Sunday, May 1, 2011

Cast Call for Characters with Beth Daniels

We are very pleased to welcome Beth Daniels, aka Beth Henderson, J.B. Dane who wrote today's post and who continues to mentor and inspire many of the Salon's scouts on a daily basis. Her newest ebook Writing Steampunk could be the only instructional book available dedicated specifically to steampunk fiction. And we thank her for it.

 One of the easiest AND toughest things to do is deciding what sort of people will wander around in your story.

Will they be normal...well, relatively normal...humans, paranormal, enhanced creatures, aliens (from other places on Earth, from outer space, from another dimension or parallel universe), will they be lower class, scientists, adventurers, male, female, or something else entirely, aristocrats, politicians, pickpockets, murderers, visionaries...

The list can go on and on. And none of this has anything to do with what they look like, how they move, what quirks of personality are apparent or what sort of background they will need to accomplish -- or survive -- what you intend to throw at them.

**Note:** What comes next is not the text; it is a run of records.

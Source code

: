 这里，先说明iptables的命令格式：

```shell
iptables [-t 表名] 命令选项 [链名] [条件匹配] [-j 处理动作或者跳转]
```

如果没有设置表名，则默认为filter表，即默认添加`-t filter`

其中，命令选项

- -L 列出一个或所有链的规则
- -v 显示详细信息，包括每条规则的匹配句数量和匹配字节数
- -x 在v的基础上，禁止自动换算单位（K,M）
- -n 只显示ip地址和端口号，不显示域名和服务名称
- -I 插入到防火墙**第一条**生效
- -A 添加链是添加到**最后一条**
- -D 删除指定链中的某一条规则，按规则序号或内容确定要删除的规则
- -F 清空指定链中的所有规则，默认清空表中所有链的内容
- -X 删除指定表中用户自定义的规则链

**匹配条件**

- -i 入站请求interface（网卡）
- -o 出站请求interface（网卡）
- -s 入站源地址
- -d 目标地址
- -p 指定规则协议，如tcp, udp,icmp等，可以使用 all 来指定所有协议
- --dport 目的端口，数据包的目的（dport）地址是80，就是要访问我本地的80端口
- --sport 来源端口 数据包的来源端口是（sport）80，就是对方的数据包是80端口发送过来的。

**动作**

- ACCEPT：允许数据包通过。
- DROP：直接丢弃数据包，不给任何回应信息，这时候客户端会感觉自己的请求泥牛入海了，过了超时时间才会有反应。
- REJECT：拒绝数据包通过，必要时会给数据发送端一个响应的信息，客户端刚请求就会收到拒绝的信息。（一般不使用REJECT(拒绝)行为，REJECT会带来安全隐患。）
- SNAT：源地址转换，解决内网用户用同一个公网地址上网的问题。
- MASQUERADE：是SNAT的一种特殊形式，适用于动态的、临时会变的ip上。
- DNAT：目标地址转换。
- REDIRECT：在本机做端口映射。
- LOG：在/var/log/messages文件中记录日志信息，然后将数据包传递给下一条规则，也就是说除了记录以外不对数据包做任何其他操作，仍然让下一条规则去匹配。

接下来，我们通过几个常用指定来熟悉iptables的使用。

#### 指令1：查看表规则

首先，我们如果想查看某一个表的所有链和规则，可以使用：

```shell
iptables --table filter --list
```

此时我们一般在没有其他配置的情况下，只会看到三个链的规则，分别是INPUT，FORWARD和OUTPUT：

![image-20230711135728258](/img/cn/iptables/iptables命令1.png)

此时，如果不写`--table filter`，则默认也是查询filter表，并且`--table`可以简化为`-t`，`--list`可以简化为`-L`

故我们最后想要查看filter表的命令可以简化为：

It doesn't matter what sort of tale you are about to tell, but it is important to know that the best stories come from who the cast is made up of...what sort of things they are dealing with in the external world and their own internal one as well. Stories that come from character are richer than those that don't.

Take heroes for instance, whether they are male or female or one of those "others" that you might create. They can't be all good but when push comes to shove they do the honorable thing for their fellow beings. Villains will have a lot of the same qualities but they tend to do things for their own benefit. When Heroes and Villains share a number of the same elements it makes for a lovely tug and pull...take Harry Potter and Lord Voldemort for instance. Because they do share some qualities, it has Harry worried for a long time.

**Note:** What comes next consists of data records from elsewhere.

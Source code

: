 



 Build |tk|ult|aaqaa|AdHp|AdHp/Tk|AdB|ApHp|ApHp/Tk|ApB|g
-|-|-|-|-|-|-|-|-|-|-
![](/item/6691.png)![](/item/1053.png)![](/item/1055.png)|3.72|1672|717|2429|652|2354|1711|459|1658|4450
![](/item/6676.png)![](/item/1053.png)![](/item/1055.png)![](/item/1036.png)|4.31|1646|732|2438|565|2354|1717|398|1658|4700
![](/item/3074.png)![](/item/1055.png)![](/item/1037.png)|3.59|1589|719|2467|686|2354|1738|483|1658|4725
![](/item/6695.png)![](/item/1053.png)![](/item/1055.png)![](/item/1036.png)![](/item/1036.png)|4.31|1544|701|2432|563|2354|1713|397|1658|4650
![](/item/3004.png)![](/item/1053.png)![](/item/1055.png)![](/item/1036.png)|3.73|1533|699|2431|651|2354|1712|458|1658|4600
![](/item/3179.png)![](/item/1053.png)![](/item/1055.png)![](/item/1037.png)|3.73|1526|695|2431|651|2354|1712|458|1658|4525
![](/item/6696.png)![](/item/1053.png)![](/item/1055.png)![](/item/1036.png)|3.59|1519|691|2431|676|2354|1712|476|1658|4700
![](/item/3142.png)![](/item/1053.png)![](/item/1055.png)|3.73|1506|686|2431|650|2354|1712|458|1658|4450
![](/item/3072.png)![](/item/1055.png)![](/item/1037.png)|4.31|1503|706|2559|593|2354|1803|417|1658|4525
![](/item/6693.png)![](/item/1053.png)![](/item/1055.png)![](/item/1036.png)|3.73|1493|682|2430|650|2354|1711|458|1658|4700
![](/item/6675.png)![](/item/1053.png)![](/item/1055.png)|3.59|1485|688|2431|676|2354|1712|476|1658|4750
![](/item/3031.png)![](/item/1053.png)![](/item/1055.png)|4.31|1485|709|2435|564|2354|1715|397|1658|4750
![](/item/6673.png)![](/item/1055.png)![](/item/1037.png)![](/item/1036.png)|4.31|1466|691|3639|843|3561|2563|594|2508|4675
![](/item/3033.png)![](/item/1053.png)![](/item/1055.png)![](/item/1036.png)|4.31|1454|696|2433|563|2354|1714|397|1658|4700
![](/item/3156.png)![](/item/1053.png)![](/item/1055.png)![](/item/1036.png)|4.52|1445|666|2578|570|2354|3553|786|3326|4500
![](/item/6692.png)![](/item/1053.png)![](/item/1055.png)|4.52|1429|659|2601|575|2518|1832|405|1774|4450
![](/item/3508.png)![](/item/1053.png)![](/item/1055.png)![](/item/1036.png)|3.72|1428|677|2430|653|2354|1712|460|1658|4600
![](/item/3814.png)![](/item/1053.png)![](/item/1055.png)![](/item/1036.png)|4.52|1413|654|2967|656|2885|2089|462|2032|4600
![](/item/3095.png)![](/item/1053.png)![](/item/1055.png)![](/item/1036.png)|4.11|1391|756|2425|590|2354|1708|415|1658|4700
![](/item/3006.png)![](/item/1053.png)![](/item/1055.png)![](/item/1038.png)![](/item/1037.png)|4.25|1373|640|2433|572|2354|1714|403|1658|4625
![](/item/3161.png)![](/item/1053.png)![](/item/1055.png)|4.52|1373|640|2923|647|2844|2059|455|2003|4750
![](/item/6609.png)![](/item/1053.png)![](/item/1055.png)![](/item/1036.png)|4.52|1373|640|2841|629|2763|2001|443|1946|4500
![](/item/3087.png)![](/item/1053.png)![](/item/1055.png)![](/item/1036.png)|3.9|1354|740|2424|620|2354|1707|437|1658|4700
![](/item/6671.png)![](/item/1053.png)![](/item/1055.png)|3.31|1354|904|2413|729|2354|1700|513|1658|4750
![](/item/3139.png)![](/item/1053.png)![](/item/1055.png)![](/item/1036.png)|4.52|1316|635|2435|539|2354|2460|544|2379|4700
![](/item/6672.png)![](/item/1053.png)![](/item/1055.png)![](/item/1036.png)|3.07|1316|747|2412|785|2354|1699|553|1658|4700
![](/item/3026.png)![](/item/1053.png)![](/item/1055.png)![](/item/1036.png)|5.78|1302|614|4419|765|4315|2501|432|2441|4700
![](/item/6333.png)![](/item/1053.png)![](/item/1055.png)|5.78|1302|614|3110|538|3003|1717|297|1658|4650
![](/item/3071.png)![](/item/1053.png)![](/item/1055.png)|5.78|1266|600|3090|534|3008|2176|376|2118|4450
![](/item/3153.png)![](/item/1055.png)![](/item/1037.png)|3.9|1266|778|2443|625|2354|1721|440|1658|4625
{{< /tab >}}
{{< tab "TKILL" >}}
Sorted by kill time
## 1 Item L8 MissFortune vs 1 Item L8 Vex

The major characters need backup...both good and bad sides. The companions, the sidekicks, the family, friends, co-workers...the minions. These sort of characters.

And finally there are all the "little people", the characters that pass through the story with but one deliver clues, to get killed, to bring dinner to the table...all things that need to be done for some reason within your story and that can't be handled by the upper rung of characters.

Yes, there is a social structure to your cast: the majors carry the story and the burden of the action, POV, danger, etc.; the secondary rung backs them up, helps out, gets in trouble, helps them out of trouble, whatever is demanded in the plot; then the thirdenary rung fills in all the odd jobs that remain.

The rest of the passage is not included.